After Hutchinson was sent home to continue her recovery on April 4, she continued to use a feeding tube as an added precaution. “Fred” was mounted on a steel pole with wheels so she could move around.
Her father became her nurse and attendant, crushing pills twice a day every day, mixing them with fluid, then injecting them with a syringe into the tube.
“She always said, ‘Dad, you’re doing it too fast.’ She could feel it into her throat,” said Ralph Hutchinson, whose first wife, now deceased, had taken in Emma as a foster child at age 2.

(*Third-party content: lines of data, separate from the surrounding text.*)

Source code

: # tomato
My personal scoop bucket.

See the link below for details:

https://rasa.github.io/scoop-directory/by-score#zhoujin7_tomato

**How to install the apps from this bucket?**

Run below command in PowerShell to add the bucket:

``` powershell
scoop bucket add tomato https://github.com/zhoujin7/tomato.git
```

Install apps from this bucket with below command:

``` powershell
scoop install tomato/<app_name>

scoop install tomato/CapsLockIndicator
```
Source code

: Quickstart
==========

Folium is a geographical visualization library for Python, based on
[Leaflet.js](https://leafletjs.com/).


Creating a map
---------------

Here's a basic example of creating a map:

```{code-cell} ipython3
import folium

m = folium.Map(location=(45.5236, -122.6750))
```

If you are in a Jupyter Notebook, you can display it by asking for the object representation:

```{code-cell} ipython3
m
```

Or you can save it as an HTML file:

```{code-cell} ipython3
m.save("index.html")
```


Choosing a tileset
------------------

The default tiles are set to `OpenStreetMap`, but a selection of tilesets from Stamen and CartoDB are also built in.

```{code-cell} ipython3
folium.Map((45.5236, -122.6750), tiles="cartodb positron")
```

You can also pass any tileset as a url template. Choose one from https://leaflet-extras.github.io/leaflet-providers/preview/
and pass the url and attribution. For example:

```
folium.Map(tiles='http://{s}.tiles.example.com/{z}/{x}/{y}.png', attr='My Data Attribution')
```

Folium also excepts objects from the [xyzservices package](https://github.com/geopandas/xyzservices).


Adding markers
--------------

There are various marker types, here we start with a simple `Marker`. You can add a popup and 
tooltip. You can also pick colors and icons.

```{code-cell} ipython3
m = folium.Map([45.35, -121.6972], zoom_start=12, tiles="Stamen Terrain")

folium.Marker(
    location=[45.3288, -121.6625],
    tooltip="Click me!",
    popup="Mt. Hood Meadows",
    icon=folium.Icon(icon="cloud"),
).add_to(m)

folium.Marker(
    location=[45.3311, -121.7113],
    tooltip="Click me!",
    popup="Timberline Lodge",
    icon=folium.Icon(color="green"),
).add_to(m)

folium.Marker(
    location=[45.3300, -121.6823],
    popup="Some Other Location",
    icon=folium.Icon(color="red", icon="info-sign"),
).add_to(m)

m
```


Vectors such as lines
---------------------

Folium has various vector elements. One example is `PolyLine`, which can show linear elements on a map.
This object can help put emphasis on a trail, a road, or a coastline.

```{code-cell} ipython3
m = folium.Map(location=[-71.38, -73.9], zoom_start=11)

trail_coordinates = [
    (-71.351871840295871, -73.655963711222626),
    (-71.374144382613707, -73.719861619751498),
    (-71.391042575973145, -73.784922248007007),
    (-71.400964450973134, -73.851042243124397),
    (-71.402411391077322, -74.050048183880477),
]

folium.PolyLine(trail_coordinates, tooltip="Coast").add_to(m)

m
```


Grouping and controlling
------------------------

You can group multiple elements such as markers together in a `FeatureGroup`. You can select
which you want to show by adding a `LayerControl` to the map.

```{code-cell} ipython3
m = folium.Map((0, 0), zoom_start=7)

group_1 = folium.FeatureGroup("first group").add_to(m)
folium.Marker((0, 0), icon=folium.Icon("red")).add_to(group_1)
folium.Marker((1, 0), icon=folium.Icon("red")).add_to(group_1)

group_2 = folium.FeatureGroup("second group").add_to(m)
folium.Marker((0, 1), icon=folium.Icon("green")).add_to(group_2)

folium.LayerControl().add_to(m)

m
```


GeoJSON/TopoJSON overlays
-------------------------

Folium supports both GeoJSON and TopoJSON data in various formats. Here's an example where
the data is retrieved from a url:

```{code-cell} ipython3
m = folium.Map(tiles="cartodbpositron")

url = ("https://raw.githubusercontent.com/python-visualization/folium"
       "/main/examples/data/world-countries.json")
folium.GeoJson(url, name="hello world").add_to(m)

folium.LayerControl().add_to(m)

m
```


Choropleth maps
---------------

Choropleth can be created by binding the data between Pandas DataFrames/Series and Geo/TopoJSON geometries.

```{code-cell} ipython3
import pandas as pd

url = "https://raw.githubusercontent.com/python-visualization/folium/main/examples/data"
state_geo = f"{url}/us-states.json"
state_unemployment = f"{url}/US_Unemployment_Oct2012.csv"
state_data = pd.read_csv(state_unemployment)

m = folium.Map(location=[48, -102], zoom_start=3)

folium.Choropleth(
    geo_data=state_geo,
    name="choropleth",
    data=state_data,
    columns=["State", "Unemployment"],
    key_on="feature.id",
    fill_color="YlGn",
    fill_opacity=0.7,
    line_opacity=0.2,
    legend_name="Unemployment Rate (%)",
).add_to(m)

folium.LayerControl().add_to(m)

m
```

She was among the 1,063 critically ill COVID-19 patients across the globe who were enrolled in a randomized, controlled trial of the drug remdesivir, an antiviral medicine that had been used on Ebola patients. Because it was a blind study, neither the Hutchinsons nor Emma’s doctor were told whether she received the drug or a placebo.
Boer said personnel at Nebraska Medicine had their suspicions about who received remdesivir and who didn’t, based on patients who seemed to recover faster than others.
But he said the recovery of Emma Hutchinson, from near death, wasn’t due to some “miracle” drug but rather to “evidence-based, supportive care” like that given to people with severe cases of flu. That’s sticking to the basics, he said, and not trying unproven therapies outside of controlled trials, like hydroxychloroquine, that more often than not make things worse.